**BRIEF:**
Among the lines of data below, reproduce only those from the one with "Feel free to" through the one with "Thank you for", exactly as they stand, both ends included.

**** ENTRIES PROVIDED ****

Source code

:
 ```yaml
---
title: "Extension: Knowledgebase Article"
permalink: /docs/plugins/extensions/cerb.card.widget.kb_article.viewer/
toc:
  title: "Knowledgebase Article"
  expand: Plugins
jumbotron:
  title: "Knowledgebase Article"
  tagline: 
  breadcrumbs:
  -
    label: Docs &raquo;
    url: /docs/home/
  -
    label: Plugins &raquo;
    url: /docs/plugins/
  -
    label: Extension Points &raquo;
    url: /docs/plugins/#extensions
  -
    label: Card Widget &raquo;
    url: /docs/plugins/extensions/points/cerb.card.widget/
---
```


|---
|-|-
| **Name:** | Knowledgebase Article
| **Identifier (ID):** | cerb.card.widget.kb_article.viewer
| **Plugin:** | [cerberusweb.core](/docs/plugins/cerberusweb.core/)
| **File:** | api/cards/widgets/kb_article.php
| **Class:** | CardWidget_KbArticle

****
**** ENTRIES PROVIDED ****

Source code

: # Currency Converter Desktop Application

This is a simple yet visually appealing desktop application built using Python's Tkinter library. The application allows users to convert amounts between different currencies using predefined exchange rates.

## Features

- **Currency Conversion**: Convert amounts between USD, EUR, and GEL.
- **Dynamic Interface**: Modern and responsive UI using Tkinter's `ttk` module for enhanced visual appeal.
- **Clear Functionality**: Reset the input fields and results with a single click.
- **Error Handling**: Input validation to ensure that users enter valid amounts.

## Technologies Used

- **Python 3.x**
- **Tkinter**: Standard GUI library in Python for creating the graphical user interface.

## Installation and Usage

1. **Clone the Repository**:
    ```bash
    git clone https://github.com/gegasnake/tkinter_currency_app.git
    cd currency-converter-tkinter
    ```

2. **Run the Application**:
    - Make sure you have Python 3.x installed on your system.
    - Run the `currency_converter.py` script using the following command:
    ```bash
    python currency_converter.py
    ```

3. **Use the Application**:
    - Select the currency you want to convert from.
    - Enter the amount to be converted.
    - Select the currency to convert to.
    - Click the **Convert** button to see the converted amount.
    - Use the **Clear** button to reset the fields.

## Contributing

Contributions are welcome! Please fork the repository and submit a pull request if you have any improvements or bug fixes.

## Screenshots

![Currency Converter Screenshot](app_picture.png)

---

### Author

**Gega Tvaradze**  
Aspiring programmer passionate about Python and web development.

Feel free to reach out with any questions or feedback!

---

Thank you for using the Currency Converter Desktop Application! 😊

****
**** ENTRIES PROVIDED ****

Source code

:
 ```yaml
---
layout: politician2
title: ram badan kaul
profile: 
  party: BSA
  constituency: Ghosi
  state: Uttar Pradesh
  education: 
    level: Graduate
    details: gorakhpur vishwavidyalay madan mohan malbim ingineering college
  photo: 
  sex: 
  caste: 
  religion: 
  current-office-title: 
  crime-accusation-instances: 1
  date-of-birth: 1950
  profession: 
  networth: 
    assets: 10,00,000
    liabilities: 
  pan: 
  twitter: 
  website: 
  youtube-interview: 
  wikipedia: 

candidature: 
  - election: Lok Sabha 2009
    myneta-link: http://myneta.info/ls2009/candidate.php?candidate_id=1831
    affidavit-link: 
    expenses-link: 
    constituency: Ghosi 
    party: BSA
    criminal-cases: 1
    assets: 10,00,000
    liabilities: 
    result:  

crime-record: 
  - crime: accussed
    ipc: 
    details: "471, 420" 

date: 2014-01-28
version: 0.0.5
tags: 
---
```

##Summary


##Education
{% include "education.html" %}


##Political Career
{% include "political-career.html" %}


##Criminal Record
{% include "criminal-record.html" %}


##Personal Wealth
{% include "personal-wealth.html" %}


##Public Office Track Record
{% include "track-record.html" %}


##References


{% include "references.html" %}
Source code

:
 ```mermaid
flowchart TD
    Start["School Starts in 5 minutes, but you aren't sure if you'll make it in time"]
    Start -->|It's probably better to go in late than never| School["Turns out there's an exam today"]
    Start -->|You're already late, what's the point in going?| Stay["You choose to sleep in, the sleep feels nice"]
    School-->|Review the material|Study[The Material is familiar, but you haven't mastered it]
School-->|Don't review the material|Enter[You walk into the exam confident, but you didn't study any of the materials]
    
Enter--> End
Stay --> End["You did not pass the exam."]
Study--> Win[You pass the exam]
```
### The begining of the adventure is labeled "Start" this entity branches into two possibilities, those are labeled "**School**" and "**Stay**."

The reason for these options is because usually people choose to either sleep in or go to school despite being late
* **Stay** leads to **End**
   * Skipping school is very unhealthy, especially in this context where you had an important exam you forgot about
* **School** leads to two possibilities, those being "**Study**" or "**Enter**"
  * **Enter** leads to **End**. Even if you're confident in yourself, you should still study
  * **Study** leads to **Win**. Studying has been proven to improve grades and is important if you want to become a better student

****

**SOLUTION:**
Feel free to reach out with any questions or feedback!

---

Thank you for using the Currency Converter Desktop Application! 😊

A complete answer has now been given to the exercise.